Replace cggnn distance matrix with KDTree

nadeemlab / SPT

Spatial profiling toolbox for spatial characterization of tumor immune microenvironment in multiplex images

https://oncopathtk.org

Other

21 stars 2 forks source link

Replace cggnn distance matrix with KDTree #256

Closed CarlinLiao closed 12 months ago

CarlinLiao commented 1 year ago

To resolve #255, I've replaced the square distance matrix in cggnn graph generation with a KDTree implementation. Instead of finding the cell with the highest density of cells close by based on the distance matrix, this implementation instead finds the cell with the most cells nearby in a radius equal to that of half the ROI's side length using the KDTree.

Some caveats:

This does not replicate the old method of ROI creation, it just uses a faster approximation method.
The radius search is a circle while the actual ROI created is a square.

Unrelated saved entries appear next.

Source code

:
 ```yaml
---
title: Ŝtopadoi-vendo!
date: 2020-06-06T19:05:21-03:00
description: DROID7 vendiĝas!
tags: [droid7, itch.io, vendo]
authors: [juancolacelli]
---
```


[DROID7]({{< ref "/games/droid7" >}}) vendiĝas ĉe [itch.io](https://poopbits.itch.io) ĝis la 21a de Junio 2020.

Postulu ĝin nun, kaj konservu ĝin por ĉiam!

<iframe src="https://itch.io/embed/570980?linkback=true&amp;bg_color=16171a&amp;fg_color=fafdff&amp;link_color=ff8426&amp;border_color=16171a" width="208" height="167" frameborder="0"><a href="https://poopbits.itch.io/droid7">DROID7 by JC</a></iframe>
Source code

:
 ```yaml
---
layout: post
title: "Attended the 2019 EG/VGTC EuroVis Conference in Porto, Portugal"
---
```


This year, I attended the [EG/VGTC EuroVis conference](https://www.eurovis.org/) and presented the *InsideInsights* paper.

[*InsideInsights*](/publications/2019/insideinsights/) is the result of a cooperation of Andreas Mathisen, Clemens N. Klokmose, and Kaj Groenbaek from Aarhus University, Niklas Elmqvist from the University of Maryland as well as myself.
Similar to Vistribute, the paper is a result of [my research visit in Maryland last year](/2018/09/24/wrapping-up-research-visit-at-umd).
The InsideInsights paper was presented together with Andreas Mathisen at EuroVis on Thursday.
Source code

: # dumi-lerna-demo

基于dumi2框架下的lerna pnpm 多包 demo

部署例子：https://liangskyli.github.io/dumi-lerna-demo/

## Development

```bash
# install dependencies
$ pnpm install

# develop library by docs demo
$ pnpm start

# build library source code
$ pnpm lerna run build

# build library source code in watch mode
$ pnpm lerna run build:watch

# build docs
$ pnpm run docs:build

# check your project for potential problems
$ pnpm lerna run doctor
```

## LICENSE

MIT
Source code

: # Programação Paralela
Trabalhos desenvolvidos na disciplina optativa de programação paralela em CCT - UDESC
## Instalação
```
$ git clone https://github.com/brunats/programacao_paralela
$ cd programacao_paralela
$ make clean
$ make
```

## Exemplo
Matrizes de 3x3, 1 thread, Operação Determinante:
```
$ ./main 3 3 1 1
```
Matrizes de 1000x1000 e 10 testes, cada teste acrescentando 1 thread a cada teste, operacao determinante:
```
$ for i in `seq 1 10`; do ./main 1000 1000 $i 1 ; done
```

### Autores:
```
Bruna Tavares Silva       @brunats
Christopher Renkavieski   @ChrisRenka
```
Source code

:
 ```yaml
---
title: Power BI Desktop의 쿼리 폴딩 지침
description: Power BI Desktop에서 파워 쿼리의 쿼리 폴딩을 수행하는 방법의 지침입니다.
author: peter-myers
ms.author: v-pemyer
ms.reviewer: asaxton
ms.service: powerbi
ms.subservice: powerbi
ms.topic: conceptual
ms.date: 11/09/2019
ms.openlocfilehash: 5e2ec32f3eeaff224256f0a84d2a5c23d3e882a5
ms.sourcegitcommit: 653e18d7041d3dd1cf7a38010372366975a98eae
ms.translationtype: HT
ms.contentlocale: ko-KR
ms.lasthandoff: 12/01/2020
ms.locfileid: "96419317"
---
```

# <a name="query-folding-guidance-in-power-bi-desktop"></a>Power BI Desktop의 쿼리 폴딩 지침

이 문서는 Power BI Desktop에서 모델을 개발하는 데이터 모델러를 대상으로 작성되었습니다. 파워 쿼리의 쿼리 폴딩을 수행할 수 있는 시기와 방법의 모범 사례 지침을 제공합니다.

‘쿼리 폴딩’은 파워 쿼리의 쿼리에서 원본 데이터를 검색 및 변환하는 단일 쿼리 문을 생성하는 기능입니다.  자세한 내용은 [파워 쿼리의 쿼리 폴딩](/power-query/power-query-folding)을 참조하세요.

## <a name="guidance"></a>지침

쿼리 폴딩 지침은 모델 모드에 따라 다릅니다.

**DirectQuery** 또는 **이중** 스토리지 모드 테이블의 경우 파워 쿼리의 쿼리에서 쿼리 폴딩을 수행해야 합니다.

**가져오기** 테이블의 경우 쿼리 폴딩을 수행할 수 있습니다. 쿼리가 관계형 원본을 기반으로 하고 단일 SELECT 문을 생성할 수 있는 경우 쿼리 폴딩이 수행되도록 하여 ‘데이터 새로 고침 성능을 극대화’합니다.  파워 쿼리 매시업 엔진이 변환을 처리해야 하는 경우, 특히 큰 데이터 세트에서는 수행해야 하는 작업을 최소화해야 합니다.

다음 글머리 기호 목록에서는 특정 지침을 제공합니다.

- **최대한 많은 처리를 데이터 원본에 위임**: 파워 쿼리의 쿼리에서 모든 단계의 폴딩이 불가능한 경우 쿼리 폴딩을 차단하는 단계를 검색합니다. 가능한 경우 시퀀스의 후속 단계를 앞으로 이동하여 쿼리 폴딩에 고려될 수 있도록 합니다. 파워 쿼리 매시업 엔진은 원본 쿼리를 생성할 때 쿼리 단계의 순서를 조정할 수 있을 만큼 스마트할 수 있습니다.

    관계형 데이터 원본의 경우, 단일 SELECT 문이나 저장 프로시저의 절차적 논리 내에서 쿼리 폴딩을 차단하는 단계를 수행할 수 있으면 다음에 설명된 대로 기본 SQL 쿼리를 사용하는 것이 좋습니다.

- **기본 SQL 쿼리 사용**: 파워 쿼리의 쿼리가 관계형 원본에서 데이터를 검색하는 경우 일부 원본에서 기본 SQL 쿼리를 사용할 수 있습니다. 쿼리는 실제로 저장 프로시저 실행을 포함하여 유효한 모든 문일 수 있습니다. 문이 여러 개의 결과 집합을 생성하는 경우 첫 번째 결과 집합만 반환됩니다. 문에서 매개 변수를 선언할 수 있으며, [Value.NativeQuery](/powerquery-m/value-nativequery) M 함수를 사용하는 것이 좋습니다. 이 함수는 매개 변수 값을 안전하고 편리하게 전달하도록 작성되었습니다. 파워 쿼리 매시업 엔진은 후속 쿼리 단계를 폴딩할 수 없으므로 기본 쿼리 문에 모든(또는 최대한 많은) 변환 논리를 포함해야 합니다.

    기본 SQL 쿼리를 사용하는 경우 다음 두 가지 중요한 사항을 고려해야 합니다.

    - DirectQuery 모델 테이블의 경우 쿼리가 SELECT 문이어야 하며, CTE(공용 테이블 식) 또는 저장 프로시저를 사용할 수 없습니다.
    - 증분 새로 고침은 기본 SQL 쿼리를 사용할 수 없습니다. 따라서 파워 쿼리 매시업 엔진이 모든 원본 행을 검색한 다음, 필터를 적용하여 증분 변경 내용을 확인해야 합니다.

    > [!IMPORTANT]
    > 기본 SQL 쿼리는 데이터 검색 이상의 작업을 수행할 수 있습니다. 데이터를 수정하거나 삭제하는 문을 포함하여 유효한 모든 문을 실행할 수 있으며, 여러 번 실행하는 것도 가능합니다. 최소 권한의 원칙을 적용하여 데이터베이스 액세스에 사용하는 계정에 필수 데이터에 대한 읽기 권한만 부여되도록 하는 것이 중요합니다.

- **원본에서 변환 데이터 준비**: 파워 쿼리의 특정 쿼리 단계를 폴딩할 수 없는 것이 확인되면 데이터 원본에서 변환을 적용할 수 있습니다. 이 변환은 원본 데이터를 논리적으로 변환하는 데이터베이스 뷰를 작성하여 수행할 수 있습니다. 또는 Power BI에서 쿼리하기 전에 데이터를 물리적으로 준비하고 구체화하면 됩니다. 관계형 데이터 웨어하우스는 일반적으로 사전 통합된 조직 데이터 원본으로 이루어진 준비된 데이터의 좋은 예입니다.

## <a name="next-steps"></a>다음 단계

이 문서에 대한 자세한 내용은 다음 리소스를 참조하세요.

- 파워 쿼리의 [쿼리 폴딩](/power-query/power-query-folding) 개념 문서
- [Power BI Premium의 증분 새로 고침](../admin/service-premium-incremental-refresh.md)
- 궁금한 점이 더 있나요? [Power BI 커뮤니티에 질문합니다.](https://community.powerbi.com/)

All this said, the old implementation was also approximate method, an even more naive one at that, so I don't think we need to sweat these caveats too much.

CarlinLiao commented 1 year ago

All tests pass

jimmymathews commented 1 year ago

Since we were not able to create a sufficiently reproducible quantitative checksum summary of the gnn behavior, it's hard to know if tests passing means that the functionality is equivalent or at least not broken by this change.

It seems that test/test_data/gnn_importances/1.csv and 2.csv etc. are not used... in test/workflow/module_tests/test_cggnn.sh we just check the expected average of the importance scores within some tolerance.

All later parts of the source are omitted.